Schools don't teach you how to "test" in the context of software development. Every single Testing "certification" agency I have met to date misses the mark. They don't teach you the correct skills. They "teach" you superficial documentation skills that produce information *like* the kind of information that is required. That would be like me handing out Plumbing certificates to anyone who successfully completes the Mario & Luigi video games because these characters are plumbers in the games. That's just not right. Likewise, there is no actual "science" performed by teaching people to create scientific-like reports. (Although it happens sometimes that testers learn testing skills accidentally if they pay attention to what they're really doing.)
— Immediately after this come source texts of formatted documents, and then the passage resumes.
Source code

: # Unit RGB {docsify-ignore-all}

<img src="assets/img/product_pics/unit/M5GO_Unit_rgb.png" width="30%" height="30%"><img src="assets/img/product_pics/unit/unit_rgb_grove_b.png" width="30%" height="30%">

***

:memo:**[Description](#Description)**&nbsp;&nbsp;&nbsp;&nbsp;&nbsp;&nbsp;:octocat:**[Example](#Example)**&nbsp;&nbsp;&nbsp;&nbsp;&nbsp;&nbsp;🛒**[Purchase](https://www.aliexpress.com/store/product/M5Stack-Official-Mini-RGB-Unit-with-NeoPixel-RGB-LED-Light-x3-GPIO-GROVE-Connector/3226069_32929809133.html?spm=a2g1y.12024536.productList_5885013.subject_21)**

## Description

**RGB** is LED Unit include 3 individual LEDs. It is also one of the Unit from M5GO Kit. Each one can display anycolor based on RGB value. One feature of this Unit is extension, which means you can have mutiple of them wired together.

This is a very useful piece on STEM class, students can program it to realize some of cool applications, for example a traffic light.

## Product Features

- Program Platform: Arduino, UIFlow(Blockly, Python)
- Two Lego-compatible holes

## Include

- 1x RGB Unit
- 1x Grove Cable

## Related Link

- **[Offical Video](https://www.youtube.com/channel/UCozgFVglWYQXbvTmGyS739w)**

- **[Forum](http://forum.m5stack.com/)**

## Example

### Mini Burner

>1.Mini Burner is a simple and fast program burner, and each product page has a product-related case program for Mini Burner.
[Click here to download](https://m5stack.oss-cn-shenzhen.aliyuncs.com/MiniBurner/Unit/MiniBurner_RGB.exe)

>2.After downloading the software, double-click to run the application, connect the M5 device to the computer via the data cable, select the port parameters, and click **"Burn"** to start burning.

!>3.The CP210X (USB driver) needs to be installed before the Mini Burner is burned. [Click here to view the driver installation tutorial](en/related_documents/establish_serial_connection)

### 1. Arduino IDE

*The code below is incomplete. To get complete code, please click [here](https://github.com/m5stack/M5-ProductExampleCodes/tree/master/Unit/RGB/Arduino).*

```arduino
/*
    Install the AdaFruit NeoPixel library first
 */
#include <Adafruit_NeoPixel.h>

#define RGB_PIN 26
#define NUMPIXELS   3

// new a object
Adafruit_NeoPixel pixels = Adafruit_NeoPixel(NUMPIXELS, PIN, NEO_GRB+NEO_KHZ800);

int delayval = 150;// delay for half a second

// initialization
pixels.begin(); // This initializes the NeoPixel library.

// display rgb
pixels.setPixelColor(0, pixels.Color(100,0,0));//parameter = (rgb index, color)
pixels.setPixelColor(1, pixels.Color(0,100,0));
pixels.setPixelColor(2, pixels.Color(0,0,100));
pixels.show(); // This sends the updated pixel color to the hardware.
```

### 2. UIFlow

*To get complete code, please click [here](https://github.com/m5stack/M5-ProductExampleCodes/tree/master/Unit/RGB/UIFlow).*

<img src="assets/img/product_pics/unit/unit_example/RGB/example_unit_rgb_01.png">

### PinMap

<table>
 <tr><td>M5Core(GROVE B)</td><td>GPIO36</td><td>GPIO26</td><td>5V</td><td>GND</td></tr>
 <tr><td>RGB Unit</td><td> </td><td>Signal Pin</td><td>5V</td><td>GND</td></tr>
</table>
So, where are we here? Building software requires layers of intelligent, creative effort and problem-solving abilities. These layers are complementary and require different skill sets. Just like you wouldn't hire an accountant to deploy your systems, I don't think it's wise to hire a programmer to provide valuable testing insights into the development process. It's the wrong skill set.
Oil and water, or oil and vinegar - the analogy holds for me. Testing is something completely different from Programming and building software. It's a layer on top to help you know that what you are doing is on target for what your paying customers are expecting. Some might call that value.